> _Aim of the task_
Every entry must be repeated exactly. Exclude all pictures.

> _Input material_
=== Section Start ===
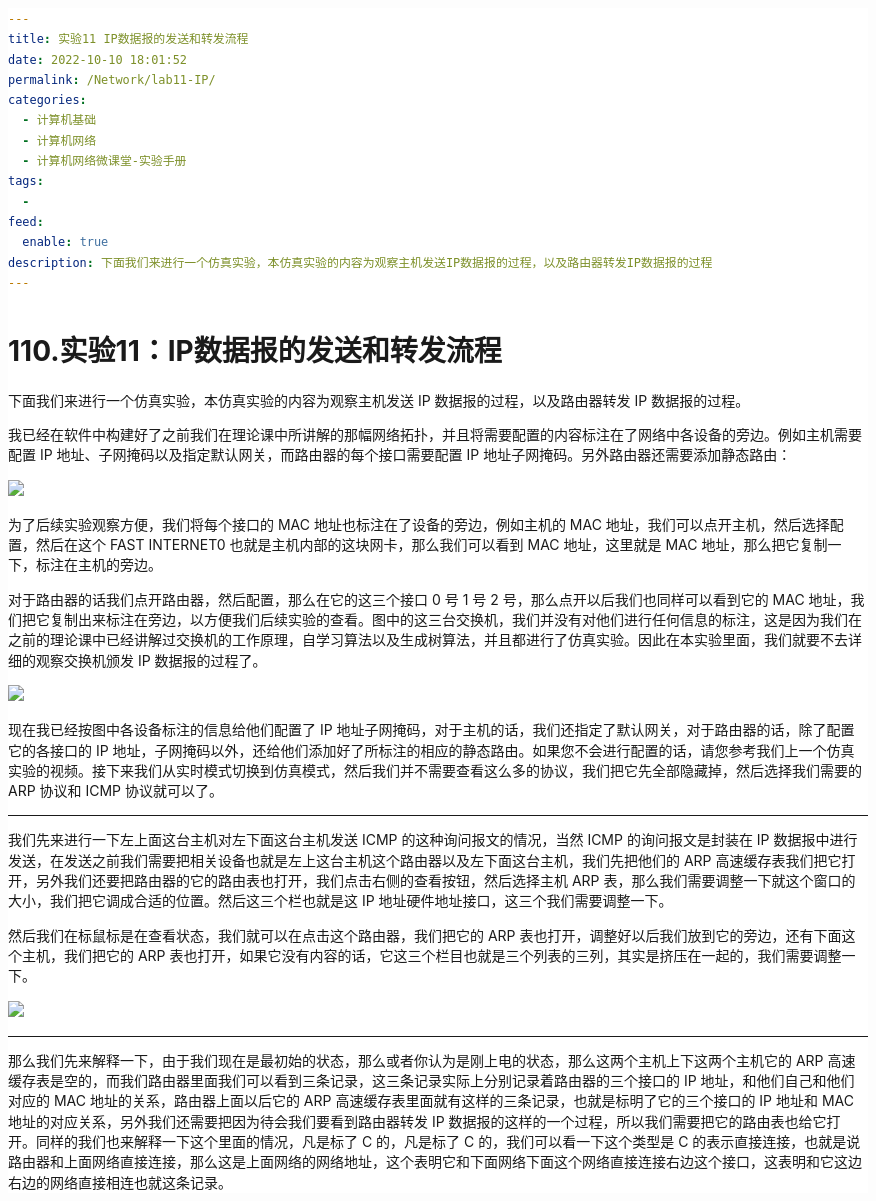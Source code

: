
 ```yaml
---
title: 实验11 IP数据报的发送和转发流程
date: 2022-10-10 18:01:52
permalink: /Network/lab11-IP/
categories:
  - 计算机基础
  - 计算机网络
  - 计算机网络微课堂-实验手册
tags:
  - 
feed:
  enable: true
description: 下面我们来进行一个仿真实验，本仿真实验的内容为观察主机发送IP数据报的过程，以及路由器转发IP数据报的过程
---
```


# 110.实验11：IP数据报的发送和转发流程

下面我们来进行一个仿真实验，本仿真实验的内容为观察主机发送 IP 数据报的过程，以及路由器转发 IP 数据报的过程。



我已经在软件中构建好了之前我们在理论课中所讲解的那幅网络拓扑，并且将需要配置的内容标注在了网络中各设备的旁边。例如主机需要配置 IP 地址、子网掩码以及指定默认网关，而路由器的每个接口需要配置 IP 地址子网掩码。另外路由器还需要添加静态路由：

​![](https://image.peterjxl.com/blog/image-20220102195701-y0ya8ro.png)​

为了后续实验观察方便，我们将每个接口的 MAC 地址也标注在了设备的旁边，例如主机的 MAC 地址，我们可以点开主机，然后选择配置，然后在这个 FAST INTERNET0 也就是主机内部的这块网卡，那么我们可以看到 MAC 地址，这里就是 MAC 地址，那么把它复制一下，标注在主机的旁边。

对于路由器的话我们点开路由器，然后配置，那么在它的这三个接口 0 号 1 号 2 号，那么点开以后我们也同样可以看到它的 MAC 地址，我们把它复制出来标注在旁边，以方便我们后续实验的查看。图中的这三台交换机，我们并没有对他们进行任何信息的标注，这是因为我们在之前的理论课中已经讲解过交换机的工作原理，自学习算法以及生成树算法，并且都进行了仿真实验。因此在本实验里面，我们就要不去详细的观察交换机颁发 IP 数据报的过程了。

​![](https://image.peterjxl.com/blog/image-20220102194827-dxyv5o5.png)​

现在我已经按图中各设备标注的信息给他们配置了 IP 地址子网掩码，对于主机的话，我们还指定了默认网关，对于路由器的话，除了配置它的各接口的 IP 地址，子网掩码以外，还给他们添加好了所标注的相应的静态路由。如果您不会进行配置的话，请您参考我们上一个仿真实验的视频。接下来我们从实时模式切换到仿真模式，然后我们并不需要查看这么多的协议，我们把它先全部隐藏掉，然后选择我们需要的 ARP 协议和 ICMP 协议就可以了。

---

我们先来进行一下左上面这台主机对左下面这台主机发送 ICMP 的这种询问报文的情况，当然 ICMP 的询问报文是封装在 IP 数据报中进行发送，在发送之前我们需要把相关设备也就是左上这台主机这个路由器以及左下面这台主机，我们先把他们的 ARP 高速缓存表我们把它打开，另外我们还要把路由器的它的路由表也打开，我们点击右侧的查看按钮，然后选择主机 ARP 表，那么我们需要调整一下就这个窗口的大小，我们把它调成合适的位置。然后这三个栏也就是这 IP 地址硬件地址接口，这三个我们需要调整一下。

然后我们在标鼠标是在查看状态，我们就可以在点击这个路由器，我们把它的 ARP 表也打开，调整好以后我们放到它的旁边，还有下面这个主机，我们把它的 ARP 表也打开，如果它没有内容的话，它这三个栏目也就是三个列表的三列，其实是挤压在一起的，我们需要调整一下。

​![](https://image.peterjxl.com/blog/image-20220102200605-7hf0dar.png)​

---

那么我们先来解释一下，由于我们现在是最初始的状态，那么或者你认为是刚上电的状态，那么这两个主机上下这两个主机它的 ARP 高速缓存表是空的，而我们路由器里面我们可以看到三条记录，这三条记录实际上分别记录着路由器的三个接口的 IP 地址，和他们自己和他们对应的 MAC 地址的关系，路由器上面以后它的 ARP 高速缓存表里面就有这样的三条记录，也就是标明了它的三个接口的 IP 地址和 MAC 地址的对应关系，另外我们还需要把因为待会我们要看到路由器转发 IP 数据报的这样的一个过程，所以我们需要把它的路由表也给它打开。同样的我们也来解释一下这个里面的情况，凡是标了 C 的，凡是标了 C 的，我们可以看一下这个类型是 C 的表示直接连接，也就是说路由器和上面网络直接连接，那么这是上面网络的网络地址，这个表明它和下面网络下面这个网络直接连接右边这个接口，这表明和它这边右边的网络直接相连也就这条记录。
=== Section End ===
> _Reply_
Source code

:
 ```yaml
---
title: 实验11 IP数据报的发送和转发流程
date: 2022-10-10 18:01:52
permalink: /Network/lab11-IP/
categories:
  - 计算机基础
  - 计算机网络
  - 计算机网络微课堂-实验手册
tags:
  - 
feed:
  enable: true
description: 下面我们来进行一个仿真实验，本仿真实验的内容为观察主机发送IP数据报的过程，以及路由器转发IP数据报的过程
---
```


# 110.实验11：IP数据报的发送和转发流程

下面我们来进行一个仿真实验，本仿真实验的内容为观察主机发送 IP 数据报的过程，以及路由器转发 IP 数据报的过程。



我已经在软件中构建好了之前我们在理论课中所讲解的那幅网络拓扑，并且将需要配置的内容标注在了网络中各设备的旁边。例如主机需要配置 IP 地址、子网掩码以及指定默认网关，而路由器的每个接口需要配置 IP 地址子网掩码。另外路由器还需要添加静态路由：

​![](https://image.peterjxl.com/blog/image-20220102195701-y0ya8ro.png)​

为了后续实验观察方便，我们将每个接口的 MAC 地址也标注在了设备的旁边，例如主机的 MAC 地址，我们可以点开主机，然后选择配置，然后在这个 FAST INTERNET0 也就是主机内部的这块网卡，那么我们可以看到 MAC 地址，这里就是 MAC 地址，那么把它复制一下，标注在主机的旁边。

对于路由器的话我们点开路由器，然后配置，那么在它的这三个接口 0 号 1 号 2 号，那么点开以后我们也同样可以看到它的 MAC 地址，我们把它复制出来标注在旁边，以方便我们后续实验的查看。图中的这三台交换机，我们并没有对他们进行任何信息的标注，这是因为我们在之前的理论课中已经讲解过交换机的工作原理，自学习算法以及生成树算法，并且都进行了仿真实验。因此在本实验里面，我们就要不去详细的观察交换机颁发 IP 数据报的过程了。

​![](https://image.peterjxl.com/blog/image-20220102194827-dxyv5o5.png)​

现在我已经按图中各设备标注的信息给他们配置了 IP 地址子网掩码，对于主机的话，我们还指定了默认网关，对于路由器的话，除了配置它的各接口的 IP 地址，子网掩码以外，还给他们添加好了所标注的相应的静态路由。如果您不会进行配置的话，请您参考我们上一个仿真实验的视频。接下来我们从实时模式切换到仿真模式，然后我们并不需要查看这么多的协议，我们把它先全部隐藏掉，然后选择我们需要的 ARP 协议和 ICMP 协议就可以了。

---

我们先来进行一下左上面这台主机对左下面这台主机发送 ICMP 的这种询问报文的情况，当然 ICMP 的询问报文是封装在 IP 数据报中进行发送，在发送之前我们需要把相关设备也就是左上这台主机这个路由器以及左下面这台主机，我们先把他们的 ARP 高速缓存表我们把它打开，另外我们还要把路由器的它的路由表也打开，我们点击右侧的查看按钮，然后选择主机 ARP 表，那么我们需要调整一下就这个窗口的大小，我们把它调成合适的位置。然后这三个栏也就是这 IP 地址硬件地址接口，这三个我们需要调整一下。

然后我们在标鼠标是在查看状态，我们就可以在点击这个路由器，我们把它的 ARP 表也打开，调整好以后我们放到它的旁边，还有下面这个主机，我们把它的 ARP 表也打开，如果它没有内容的话，它这三个栏目也就是三个列表的三列，其实是挤压在一起的，我们需要调整一下。

​![](https://image.peterjxl.com/blog/image-20220102200605-7hf0dar.png)​

---

那么我们先来解释一下，由于我们现在是最初始的状态，那么或者你认为是刚上电的状态，那么这两个主机上下这两个主机它的 ARP 高速缓存表是空的，而我们路由器里面我们可以看到三条记录，这三条记录实际上分别记录着路由器的三个接口的 IP 地址，和他们自己和他们对应的 MAC 地址的关系，路由器上面以后它的 ARP 高速缓存表里面就有这样的三条记录，也就是标明了它的三个接口的 IP 地址和 MAC 地址的对应关系，另外我们还需要把因为待会我们要看到路由器转发 IP 数据报的这样的一个过程，所以我们需要把它的路由表也给它打开。同样的我们也来解释一下这个里面的情况，凡是标了 C 的，凡是标了 C 的，我们可以看一下这个类型是 C 的表示直接连接，也就是说路由器和上面网络直接连接，那么这是上面网络的网络地址，这个表明它和下面网络下面这个网络直接连接右边这个接口，这表明和它这边右边的网络直接相连也就这条记录。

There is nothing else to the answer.